• [What is required] What is needed is an exact copy of the lines in the listing below, from the one with "Today's Progress: Created" up to and including the one with "Day 1: January 18, 2019", with no other lines.

Start of Data

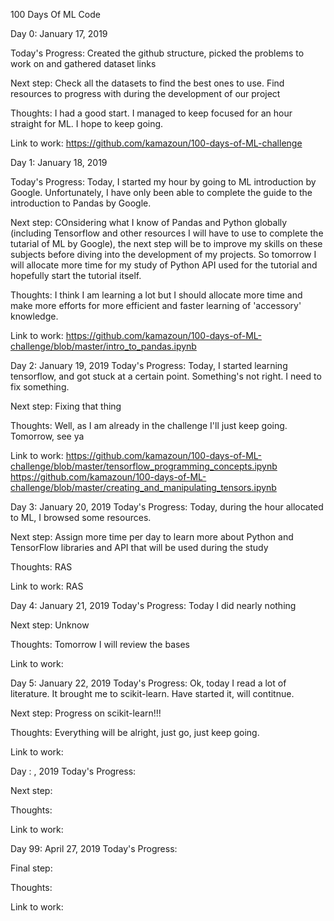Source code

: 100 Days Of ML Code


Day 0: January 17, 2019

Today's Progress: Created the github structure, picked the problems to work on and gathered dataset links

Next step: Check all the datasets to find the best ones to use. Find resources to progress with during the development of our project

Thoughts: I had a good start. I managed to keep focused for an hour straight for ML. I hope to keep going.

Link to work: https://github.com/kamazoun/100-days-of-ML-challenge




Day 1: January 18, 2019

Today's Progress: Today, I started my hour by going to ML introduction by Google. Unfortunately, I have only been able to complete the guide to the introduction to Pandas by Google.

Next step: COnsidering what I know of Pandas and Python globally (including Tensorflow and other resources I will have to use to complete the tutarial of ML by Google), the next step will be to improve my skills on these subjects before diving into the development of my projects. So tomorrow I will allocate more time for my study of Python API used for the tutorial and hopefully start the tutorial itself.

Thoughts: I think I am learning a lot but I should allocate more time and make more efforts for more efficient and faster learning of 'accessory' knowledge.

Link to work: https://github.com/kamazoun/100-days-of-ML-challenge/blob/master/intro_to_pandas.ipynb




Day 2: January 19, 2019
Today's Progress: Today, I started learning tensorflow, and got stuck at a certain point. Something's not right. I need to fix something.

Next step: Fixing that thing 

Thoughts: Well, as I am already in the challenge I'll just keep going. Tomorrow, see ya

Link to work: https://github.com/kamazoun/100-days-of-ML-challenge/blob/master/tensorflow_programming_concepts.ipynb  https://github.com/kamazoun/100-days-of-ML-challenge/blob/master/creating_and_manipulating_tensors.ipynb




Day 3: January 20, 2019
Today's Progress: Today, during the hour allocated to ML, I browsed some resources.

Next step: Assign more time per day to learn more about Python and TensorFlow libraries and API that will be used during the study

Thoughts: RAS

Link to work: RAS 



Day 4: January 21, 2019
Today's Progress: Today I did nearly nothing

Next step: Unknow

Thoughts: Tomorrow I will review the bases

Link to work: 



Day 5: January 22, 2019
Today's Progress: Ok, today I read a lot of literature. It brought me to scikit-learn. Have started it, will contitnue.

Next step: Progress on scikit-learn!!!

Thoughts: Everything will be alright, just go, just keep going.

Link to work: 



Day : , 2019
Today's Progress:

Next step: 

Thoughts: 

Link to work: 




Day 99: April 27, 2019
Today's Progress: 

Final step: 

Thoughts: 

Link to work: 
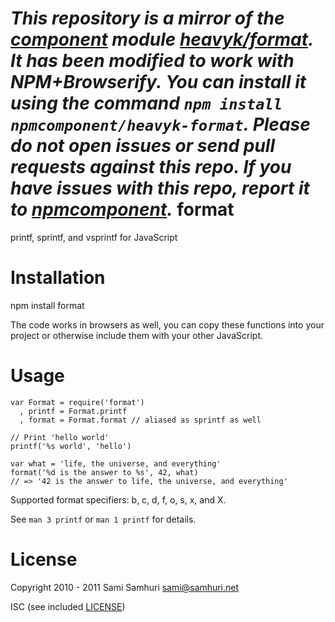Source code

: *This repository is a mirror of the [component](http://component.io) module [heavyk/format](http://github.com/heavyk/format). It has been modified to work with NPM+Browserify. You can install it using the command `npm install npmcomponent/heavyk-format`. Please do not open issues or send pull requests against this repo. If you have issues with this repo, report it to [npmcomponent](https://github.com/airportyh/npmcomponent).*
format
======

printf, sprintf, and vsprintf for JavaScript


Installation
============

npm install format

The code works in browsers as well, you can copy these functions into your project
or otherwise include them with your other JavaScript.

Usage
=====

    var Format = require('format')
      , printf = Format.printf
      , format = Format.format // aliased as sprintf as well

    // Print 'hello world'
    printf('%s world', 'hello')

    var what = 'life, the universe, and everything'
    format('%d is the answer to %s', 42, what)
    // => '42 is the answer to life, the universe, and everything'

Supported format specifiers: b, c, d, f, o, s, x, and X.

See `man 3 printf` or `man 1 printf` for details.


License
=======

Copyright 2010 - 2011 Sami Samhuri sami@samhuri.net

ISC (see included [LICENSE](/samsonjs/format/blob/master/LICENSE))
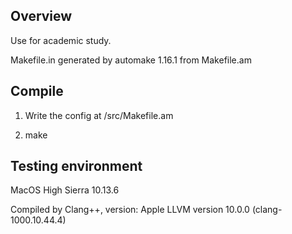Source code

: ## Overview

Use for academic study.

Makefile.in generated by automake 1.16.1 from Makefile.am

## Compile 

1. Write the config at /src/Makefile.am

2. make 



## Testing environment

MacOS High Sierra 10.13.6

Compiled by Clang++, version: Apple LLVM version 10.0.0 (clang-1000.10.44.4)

End of Data

• [Your response]
Today's Progress: Created the github structure, picked the problems to work on and gathered dataset links

Next step: Check all the datasets to find the best ones to use. Find resources to progress with during the development of our project

Thoughts: I had a good start. I managed to keep focused for an hour straight for ML. I hope to keep going.

Link to work: https://github.com/kamazoun/100-days-of-ML-challenge




Day 1: January 18, 2019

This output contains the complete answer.